Vor kurzem wurde ich gefragt, zur Frage im Vorstellungsgespräch „Warum sollten wir gerade Sie einstellen?“ für das Portal KarriereKosmos ein Statement abzugeben, zum Artikel geht es hier. Es kommen 5 Karriere-Coaches zu Wort und auch hier überwiegen die Tipps, was ein Bewerber/eine Bewerberin alles tun kann, um sich optimal ins rechte Licht zu rücken. Diese Hinweise sind sicher wertvoll, denn sie helfen einem Bewerber im Vorfeld des Gesprächs, sich über zwei zentrale Inhalte Gedanken zu machen: die eigenen Stärken sowie die wahrscheinlichen Anforderungen an die Stelle. Mit diesem Wissen und einem guten Gefühl der Vorbereitung lässt sich das Aufeinandertreffen auch gelassener angehen.
Dies alles ändert jedoch nichts daran, dass Bewerber sich häufig als die „kleinen Bittsteller“ fühlen, die um jeden Preis diesen einen Job ergattern möchten. Sie zittern trotz perfekt vorbereiteter Antworten und verinnerlichter Benimm-Regeln vor den mächtig wirkenden Personalern. Wem es gelingt, die Angst vor falschen Antworten und Fettnäpfchen zumindest ein wenig abzulegen, hat die Chance, sein wahres Ich und seine Fähigkeiten sowie sein echtes Interesse an dem Job zu vermitteln.
Verändern Sie doch einmal Ihre Perspektive auf das Vorstellungsgespräch. Sehen Sie dieses Gespräch als die Möglichkeit, dass sich zwei Seiten kennenlernen dürfen. Sie haben Ihre Fähigkeiten anzubieten – das Unternehmen hat einen Job anzubieten und es möchte von Ihren Kompetenzen profitieren. Angebot und Nachfrage – ein ganz normales Marktgeschehen. Wenn wir es auf die Spitzen treiben, dann kann sich das Unternehmen sogar glücklich schätzen, einen Menschen wie Sie zu gewinnen. Ok, zu Überheblichkeit möchte ich Sie aber auch nicht ermutigen ;-)

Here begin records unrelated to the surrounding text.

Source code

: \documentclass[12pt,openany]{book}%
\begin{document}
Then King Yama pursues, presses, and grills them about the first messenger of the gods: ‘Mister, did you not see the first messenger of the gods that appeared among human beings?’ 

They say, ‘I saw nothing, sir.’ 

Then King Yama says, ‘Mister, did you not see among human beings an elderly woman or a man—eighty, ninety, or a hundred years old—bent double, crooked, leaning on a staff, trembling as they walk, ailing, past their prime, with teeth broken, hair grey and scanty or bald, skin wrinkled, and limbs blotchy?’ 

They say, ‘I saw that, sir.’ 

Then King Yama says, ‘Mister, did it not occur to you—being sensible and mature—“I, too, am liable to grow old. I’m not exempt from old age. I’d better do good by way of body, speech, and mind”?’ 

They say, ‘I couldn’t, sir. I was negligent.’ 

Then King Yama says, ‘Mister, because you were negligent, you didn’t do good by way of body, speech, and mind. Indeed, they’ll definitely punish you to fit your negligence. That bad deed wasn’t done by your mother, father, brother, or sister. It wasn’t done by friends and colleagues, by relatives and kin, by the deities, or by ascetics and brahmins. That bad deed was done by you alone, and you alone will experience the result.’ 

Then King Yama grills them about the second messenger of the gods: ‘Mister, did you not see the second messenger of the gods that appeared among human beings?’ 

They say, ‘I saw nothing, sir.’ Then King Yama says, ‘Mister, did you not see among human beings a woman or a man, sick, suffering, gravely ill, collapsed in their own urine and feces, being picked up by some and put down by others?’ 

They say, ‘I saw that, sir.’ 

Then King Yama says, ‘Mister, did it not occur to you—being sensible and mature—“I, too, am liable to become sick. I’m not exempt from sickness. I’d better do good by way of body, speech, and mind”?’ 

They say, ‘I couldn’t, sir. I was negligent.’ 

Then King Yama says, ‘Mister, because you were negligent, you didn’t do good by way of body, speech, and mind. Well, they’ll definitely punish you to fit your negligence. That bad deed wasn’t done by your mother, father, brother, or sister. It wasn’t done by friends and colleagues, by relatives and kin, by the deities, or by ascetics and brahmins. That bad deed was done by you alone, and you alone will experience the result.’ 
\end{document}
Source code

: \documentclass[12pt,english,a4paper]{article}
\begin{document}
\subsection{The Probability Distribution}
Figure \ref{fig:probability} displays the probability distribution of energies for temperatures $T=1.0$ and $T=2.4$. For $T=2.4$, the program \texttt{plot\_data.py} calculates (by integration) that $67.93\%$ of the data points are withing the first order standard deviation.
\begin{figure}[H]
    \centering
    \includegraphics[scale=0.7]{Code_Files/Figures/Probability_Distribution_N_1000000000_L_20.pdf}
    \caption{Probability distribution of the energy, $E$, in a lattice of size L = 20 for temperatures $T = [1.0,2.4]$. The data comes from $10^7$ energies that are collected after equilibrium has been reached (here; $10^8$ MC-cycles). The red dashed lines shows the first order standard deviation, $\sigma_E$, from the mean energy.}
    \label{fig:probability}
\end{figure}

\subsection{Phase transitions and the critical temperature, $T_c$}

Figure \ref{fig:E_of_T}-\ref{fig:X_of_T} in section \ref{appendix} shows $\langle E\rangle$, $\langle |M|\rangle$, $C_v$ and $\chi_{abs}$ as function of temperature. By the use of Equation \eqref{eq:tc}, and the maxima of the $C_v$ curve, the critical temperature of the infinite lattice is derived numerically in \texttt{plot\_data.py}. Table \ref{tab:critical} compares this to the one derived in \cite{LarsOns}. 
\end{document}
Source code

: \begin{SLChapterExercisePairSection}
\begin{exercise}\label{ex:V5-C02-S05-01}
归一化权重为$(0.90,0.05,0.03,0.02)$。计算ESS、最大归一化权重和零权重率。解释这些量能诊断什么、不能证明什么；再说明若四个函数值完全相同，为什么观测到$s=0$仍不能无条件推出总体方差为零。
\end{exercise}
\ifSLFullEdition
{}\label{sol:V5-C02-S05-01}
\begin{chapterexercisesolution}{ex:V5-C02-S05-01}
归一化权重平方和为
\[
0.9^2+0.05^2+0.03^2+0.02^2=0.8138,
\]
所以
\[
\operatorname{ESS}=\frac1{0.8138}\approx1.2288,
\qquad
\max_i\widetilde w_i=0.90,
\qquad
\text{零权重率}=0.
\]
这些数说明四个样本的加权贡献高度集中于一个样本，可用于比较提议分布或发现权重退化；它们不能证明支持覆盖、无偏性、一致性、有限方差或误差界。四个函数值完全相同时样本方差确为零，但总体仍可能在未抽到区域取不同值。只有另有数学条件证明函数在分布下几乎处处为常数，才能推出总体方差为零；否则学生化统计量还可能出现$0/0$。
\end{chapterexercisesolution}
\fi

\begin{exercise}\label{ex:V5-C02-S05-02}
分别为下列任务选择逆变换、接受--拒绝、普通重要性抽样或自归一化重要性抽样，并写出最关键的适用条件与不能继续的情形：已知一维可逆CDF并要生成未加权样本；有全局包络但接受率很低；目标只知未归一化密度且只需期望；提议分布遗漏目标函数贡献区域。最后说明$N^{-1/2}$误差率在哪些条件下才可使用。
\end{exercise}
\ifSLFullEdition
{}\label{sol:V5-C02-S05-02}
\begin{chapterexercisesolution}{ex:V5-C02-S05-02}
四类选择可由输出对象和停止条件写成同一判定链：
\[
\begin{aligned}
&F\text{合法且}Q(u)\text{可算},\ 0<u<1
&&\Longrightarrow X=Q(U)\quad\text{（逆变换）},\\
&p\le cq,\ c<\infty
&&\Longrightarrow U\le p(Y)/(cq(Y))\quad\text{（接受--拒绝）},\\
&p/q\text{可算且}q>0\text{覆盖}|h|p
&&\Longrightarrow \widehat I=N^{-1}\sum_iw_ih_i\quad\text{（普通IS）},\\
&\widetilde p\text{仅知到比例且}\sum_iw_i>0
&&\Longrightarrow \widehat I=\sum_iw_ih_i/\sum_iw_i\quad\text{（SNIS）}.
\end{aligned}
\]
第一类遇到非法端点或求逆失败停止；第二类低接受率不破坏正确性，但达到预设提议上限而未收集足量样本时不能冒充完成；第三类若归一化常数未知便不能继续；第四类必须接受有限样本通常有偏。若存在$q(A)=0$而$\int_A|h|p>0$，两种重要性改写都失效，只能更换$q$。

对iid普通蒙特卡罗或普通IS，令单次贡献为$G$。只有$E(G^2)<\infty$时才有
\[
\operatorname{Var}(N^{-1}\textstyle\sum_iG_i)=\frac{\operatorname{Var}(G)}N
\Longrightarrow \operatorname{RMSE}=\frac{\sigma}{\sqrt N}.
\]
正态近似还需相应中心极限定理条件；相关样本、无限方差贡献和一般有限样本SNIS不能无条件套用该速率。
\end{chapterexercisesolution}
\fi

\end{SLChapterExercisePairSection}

In den Coachings erlebe ich immer wieder, dass diese veränderte Sicht auf ein Vorstellungsgespräch bereits in der Vorbereitung zu mehr Gelassenheit und manchmal sogar zu Freude auf den anstehenden Termin führt. Was kann schlimmstenfalls geschehen? Dem Personaler passt Ihre Nase nicht oder die Stelle ist bereits intern besetzt und Sie erhalten eine Absage. Denken Sie in Chancen und nicht in Gefahren. Jedes Vorstellungsgespräch ist eine gute Übung und gibt Ihnen wertvolle Erfahrungen für das nächste Gespräch – oder den Job, den Sie gesucht haben.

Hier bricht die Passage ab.